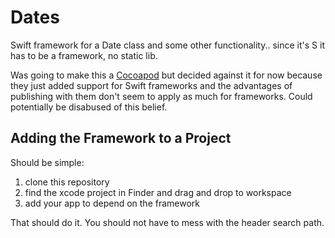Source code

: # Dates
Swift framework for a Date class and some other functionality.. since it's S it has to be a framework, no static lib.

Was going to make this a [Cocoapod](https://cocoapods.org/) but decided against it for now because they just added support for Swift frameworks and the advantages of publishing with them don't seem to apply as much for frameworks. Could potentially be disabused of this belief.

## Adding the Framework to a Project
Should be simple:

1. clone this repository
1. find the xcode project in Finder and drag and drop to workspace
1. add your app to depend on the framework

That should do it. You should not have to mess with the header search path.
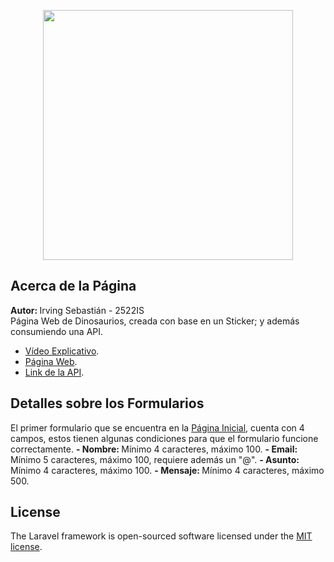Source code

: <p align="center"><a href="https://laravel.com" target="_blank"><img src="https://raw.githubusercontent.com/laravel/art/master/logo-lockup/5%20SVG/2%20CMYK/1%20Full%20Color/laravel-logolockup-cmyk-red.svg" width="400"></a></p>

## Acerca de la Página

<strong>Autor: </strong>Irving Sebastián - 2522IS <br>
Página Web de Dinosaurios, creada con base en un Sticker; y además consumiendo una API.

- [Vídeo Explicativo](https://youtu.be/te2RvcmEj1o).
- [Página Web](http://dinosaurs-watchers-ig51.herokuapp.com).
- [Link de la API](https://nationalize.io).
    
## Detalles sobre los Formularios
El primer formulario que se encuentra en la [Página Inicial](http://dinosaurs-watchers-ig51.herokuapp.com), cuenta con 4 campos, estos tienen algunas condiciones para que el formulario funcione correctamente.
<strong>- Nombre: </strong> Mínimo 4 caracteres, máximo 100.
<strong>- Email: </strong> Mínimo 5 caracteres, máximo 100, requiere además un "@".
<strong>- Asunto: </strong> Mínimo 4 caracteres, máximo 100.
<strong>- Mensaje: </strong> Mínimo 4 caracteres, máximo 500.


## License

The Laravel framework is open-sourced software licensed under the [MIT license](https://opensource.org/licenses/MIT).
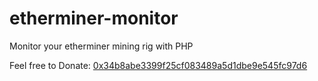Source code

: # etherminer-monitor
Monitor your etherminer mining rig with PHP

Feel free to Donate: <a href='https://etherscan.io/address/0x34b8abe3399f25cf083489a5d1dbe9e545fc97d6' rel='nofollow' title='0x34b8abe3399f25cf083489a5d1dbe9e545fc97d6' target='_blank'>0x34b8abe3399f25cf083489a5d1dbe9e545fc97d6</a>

##############################

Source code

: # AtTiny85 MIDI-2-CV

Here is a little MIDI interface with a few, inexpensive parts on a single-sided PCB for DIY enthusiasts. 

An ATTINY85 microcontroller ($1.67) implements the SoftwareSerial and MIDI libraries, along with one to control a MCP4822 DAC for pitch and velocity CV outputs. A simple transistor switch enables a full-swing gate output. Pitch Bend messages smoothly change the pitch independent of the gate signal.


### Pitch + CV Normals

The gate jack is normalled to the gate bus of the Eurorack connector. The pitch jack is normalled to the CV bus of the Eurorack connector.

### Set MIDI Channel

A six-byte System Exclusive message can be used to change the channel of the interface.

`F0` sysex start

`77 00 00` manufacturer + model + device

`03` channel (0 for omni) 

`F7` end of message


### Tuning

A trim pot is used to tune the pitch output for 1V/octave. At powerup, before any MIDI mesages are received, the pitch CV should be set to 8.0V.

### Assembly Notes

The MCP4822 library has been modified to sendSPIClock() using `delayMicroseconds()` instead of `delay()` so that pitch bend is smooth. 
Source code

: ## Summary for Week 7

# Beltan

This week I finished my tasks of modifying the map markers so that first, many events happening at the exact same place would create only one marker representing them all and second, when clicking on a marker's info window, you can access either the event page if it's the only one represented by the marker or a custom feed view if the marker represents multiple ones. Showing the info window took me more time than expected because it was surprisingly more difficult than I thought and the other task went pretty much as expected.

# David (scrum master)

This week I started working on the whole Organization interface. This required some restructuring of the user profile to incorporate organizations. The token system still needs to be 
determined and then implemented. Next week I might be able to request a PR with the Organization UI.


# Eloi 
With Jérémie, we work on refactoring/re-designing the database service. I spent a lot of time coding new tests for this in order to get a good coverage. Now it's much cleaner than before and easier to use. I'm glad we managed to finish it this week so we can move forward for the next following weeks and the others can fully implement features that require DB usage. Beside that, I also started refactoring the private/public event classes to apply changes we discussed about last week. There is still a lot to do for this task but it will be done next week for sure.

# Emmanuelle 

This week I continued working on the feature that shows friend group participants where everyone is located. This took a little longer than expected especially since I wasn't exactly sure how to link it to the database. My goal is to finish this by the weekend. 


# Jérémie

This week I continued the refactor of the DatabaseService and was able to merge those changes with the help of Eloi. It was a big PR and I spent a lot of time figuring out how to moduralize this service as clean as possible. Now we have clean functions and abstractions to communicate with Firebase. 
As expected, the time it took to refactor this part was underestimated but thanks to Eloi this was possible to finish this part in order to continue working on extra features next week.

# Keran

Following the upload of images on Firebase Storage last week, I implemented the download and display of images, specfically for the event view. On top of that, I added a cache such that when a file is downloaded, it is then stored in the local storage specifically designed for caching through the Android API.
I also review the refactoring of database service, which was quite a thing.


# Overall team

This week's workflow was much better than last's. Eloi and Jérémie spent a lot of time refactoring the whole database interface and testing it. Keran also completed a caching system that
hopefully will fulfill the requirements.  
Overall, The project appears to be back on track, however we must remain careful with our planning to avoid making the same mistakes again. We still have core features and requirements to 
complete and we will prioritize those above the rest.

##############################

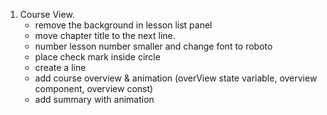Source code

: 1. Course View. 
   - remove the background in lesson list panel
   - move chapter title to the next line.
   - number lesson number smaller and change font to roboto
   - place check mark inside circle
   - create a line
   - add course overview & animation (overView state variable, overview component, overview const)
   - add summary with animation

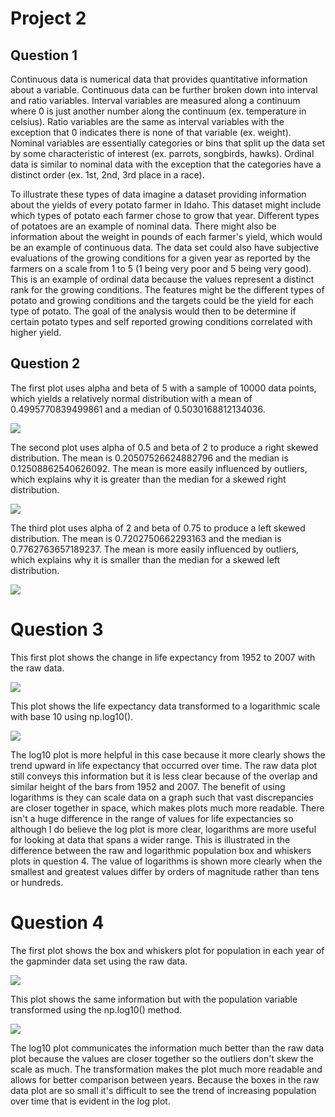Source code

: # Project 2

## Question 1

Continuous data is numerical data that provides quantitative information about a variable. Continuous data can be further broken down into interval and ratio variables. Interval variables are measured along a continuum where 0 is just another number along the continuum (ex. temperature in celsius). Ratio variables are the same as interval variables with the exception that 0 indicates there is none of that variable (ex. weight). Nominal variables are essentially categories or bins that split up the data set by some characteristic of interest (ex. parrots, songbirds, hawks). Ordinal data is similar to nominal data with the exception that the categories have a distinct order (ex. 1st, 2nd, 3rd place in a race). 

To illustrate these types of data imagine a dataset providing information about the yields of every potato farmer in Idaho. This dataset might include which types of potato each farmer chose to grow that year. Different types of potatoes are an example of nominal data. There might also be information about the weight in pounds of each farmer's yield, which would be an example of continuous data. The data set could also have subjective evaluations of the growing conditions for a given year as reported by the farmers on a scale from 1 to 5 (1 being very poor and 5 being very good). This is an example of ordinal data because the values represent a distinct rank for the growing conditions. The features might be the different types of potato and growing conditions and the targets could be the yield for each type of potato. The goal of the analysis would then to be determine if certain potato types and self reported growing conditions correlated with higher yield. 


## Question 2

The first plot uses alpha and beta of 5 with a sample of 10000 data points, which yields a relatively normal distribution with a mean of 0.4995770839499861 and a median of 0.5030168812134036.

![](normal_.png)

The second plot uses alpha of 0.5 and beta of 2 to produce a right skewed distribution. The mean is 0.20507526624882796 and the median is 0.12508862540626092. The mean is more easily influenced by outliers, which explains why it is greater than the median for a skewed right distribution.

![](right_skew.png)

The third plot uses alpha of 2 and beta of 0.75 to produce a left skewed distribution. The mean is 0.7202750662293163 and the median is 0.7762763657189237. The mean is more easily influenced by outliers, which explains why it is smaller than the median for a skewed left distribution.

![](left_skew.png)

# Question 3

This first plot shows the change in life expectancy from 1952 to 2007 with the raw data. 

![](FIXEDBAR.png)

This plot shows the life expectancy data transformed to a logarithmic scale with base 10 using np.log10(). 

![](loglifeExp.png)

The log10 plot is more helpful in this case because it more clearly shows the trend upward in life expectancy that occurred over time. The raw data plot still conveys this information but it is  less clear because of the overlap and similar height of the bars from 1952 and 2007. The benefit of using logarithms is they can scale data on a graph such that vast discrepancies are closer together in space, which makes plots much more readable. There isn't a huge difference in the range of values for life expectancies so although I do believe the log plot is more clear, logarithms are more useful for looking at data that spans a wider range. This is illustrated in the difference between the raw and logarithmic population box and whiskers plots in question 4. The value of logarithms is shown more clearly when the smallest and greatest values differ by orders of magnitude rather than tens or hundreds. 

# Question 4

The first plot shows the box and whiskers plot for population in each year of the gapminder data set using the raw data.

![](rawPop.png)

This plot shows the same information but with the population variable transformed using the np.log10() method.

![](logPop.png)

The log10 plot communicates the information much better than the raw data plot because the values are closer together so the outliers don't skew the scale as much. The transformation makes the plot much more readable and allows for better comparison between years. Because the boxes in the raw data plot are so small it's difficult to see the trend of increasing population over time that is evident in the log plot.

##############################

**Task directions:** Reproduce every line in the data that has the word "Jérémie" in it.

**Your solution:**
With Jérémie, we work on refactoring/re-designing the database service. I spent a lot of time coding new tests for this in order to get a good coverage. Now it's much cleaner than before and easier to use. I'm glad we managed to finish it this week so we can move forward for the next following weeks and the others can fully implement features that require DB usage. Beside that, I also started refactoring the private/public event classes to apply changes we discussed about last week. There is still a lot to do for this task but it will be done next week for sure.
# Jérémie
This week's workflow was much better than last's. Eloi and Jérémie spent a lot of time refactoring the whole database interface and testing it. Keran also completed a caching system that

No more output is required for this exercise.